The judgment in Day and Bush follows hard on the heels of the judgment of the Court of Appeal of Bermuda in Ferguson v AG Bermuda. The Bermudian court had been ruled that a provision of the Domestic Partnership Act (s53)–which held that a marriage is void unless the parties are male and female–was unconstitutional on the grounds that it had been enacted for a religious purpose and that it violated the right to freedom of conscience of same sex couples, in particular their belief in same sex marriage, pursuant to s8 of the Bermudian Constitution.
It is hoped by supporters of LGBT+ rights that the combined effect of these judgments will force the UK’s other Caribbean Overseas Territories (COTs)–Anguilla, British Virgin Islands, Montserrat and Turks and Caicos–to amend their Marriage Laws to provide for same sex marriage, and thus bring these delinquent COTs in line with the remainder of the UK’s Overseas Territories, all of which permit same sex marriage.

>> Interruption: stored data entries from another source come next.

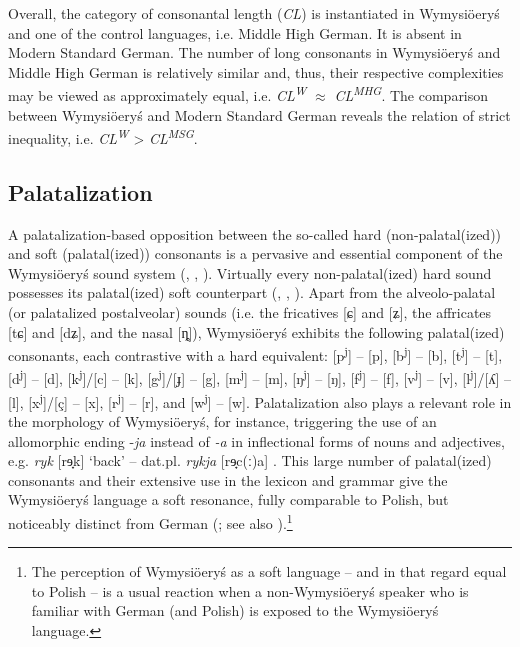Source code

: \documentclass[output=paper,hidelinks]{langscibook}
\begin{document}
Overall, the category of consonantal length (\textit{CL}) is instantiated in Wymysiöeryś and one of the control languages, i.e. Middle High German. It is absent in Modern Standard German. The number of long consonants in Wymysiöeryś and Middle High German is relatively similar and, thus, their respective complexities may be viewed as approximately equal, i.e. \textit{CL\textsuperscript{W}} ${\approx}$ \textit{CL\textsuperscript{MHG}}. The comparison between Wymysiöeryś and Modern Standard German reveals the relation of strict inequality, i.e. \textit{CL\textsuperscript{W}} > \textit{CL\textsuperscript{MSG}}.

\subsection{Palatalization}\label{sec:wymsorys:3.9}
A palatalization-based opposition between the so-called hard (non-palatal(ized)) and soft (palatal(ized)) consonants is a pervasive and essential component of the Wymysiöeryś sound system (\citealt{kleczkowski_dialekt_1920, anders_gedichte_1933}, \citealt[402, 405--409]{wicherkiewicz_making_2003}, \citealt{Andrason2021}). Virtually every non-palatal(ized) hard sound possesses its palatal(ized) soft counterpart (\citealt[15]{kleczkowski_dialekt_1920}, \citealt[xv]{mojmir_worterbuch}, \citealt{andrason_grammar_2016}). Apart from the alveolo-palatal (or palatalized postalveolar) sounds (i.e. the fricatives [ɕ] and [ʑ], the affricates [tɕ] and [dʑ], and the nasal [ȵ]), Wymysiöeryś exhibits the following palatal(ized) consonants, each contrastive with a hard equivalent: [p\textsuperscript{j}] – [p], [b\textsuperscript{j}] – [b], [t\textsuperscript{j}] – [t], [d\textsuperscript{j}] – [d], [k\textsuperscript{j}]/[c] – [k], [g\textsuperscript{j}]/[ɟ] – [g], [m\textsuperscript{j}] – [m], [ŋ\textsuperscript{j}] – [ŋ], [f\textsuperscript{j}] – [f], [v\textsuperscript{j}] – [v], [l\textsuperscript{j}]/[ʎ] – [l], [x\textsuperscript{j}]/[ç] – [x], [r\textsuperscript{j}] – [r], and [w\textsuperscript{j}] – [w]. Palatalization also plays a relevant role in the morphology of Wymysiöeryś, for instance, triggering the use of an allomorphic ending -\textit{ja} instead of \textit{{}-a} in inflectional forms of nouns and adjectives, e.g. \textit{ryk} [rɘ̟k] `back' – dat.pl. \textit{rykja} [rɘ̟c(ː)a] \citep{andrason_szkic_2014, andrason_vilamovicean_2015, andrason_grammar_2016}. This large number of palatal(ized) consonants and their extensive use in the lexicon and grammar give the Wymysiöeryś language a soft resonance, fully comparable to Polish, but noticeably distinct from German (\citealt{kleczkowski_dialekt_1920}; see also \cite[271--272]{latosinski_monografia_1909}).\footnote{The perception of Wymysiöeryś as a soft language – and in that regard equal to Polish – is a usual reaction when a non-Wymysiöeryś speaker who is familiar with German (and Polish) is exposed to the Wymysiöeryś language.} 
\end{document}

Though the judgment in Day and Bush marks a significant milestone for LGBT+ rights in the Caribbean, we wish to focus in this post not on the issue of same sex marriage itself, but rather on the constitutional arguments that persuaded the Grand Court to declare that Cayman’s Marriage Law was incompatible with the Constitution.
On behalf of the Petitioners, it was argued that the failure of the Government to provide them with access to an institution (for example, a civil union) that recognises their relationship and provides them with the bundle of rights and obligations available to same sex couples violated both their right to a private and family life pursuant to s9 of the Bill of Rights, as well as their right to found a family. It was further argued that the denial of their right as a same sex couple to marry violated their right to a private and family life pursuant to s9, as well as their right to freedom of conscience pursuant to s10 of the Bill of Rights by denying them the right to manifest their belief in the institution of marriage by marrying each other. Finally, it was argued that the denial of their right to marriage breached the non-discrimination provisions contained in s16 of the Bill of Rights when taken in conjunction with a bundle of other rights guaranteed by the Constitution.
In support of their arguments, the Petitioners relied heavily on comparative case law from other jurisdictions on the issue of same sex marriage; in particular, Obergefell (US), Minister of Home Affairs v Fourie and Bonthys (South Africa), Godwin and De Roche and Ferguson v AG (both from Bermuda). They also referred to decisions of international human rights bodies, such as the Inter American Court of Human Rights (Advisory Opinion C) and the European Court of Human Rights (Oliari).
Under Cayman’s Bill of Rights, which was clearly influenced by the UK’s Human Rights Act 1998, there are two possible options where the Court is faced with legislation which violates one or more of the provisions of the Bill of Rights. The first is to issue a declaration of incompatibility (pursuant to s23). The second arises where the compatibility of legislation with the Bill of Rights is ‘unclear or ambiguous’. In such cases the Court must read and give effect to the legislation, so far as it is possible to do so, to render it compatible with the rights guaranteed by the Constitution (pursuant to s25). The Petitioners, however, argued that these remedies only apply to post-Constitution legislation. Pre-Constitution laws, such as the Marriage Law, were instead subject to the modifications clause contained in s5 of the Constitution Order 2009, which gave effect to the Constitution. Section 5 empowers the Court to read and construe existing laws with such modifications, adaptations, qualifications and exceptions as may be necessary to bring them into conformity with the Constitution. In the Petitioners’ submission, this required the Court to declare that the Marriage Law should be modified to read ‘the union of two people’ or words to that effect. From the Petitioners’ perspective, s5 was much a more powerful weapon since, unlike a declaration of incompatibility, it authorises the Court directly to modify legislation to bring it into line with the Constitution, rather than wait for the legislature to act which would be the position following a declaration of incompatibility pursuant to s23.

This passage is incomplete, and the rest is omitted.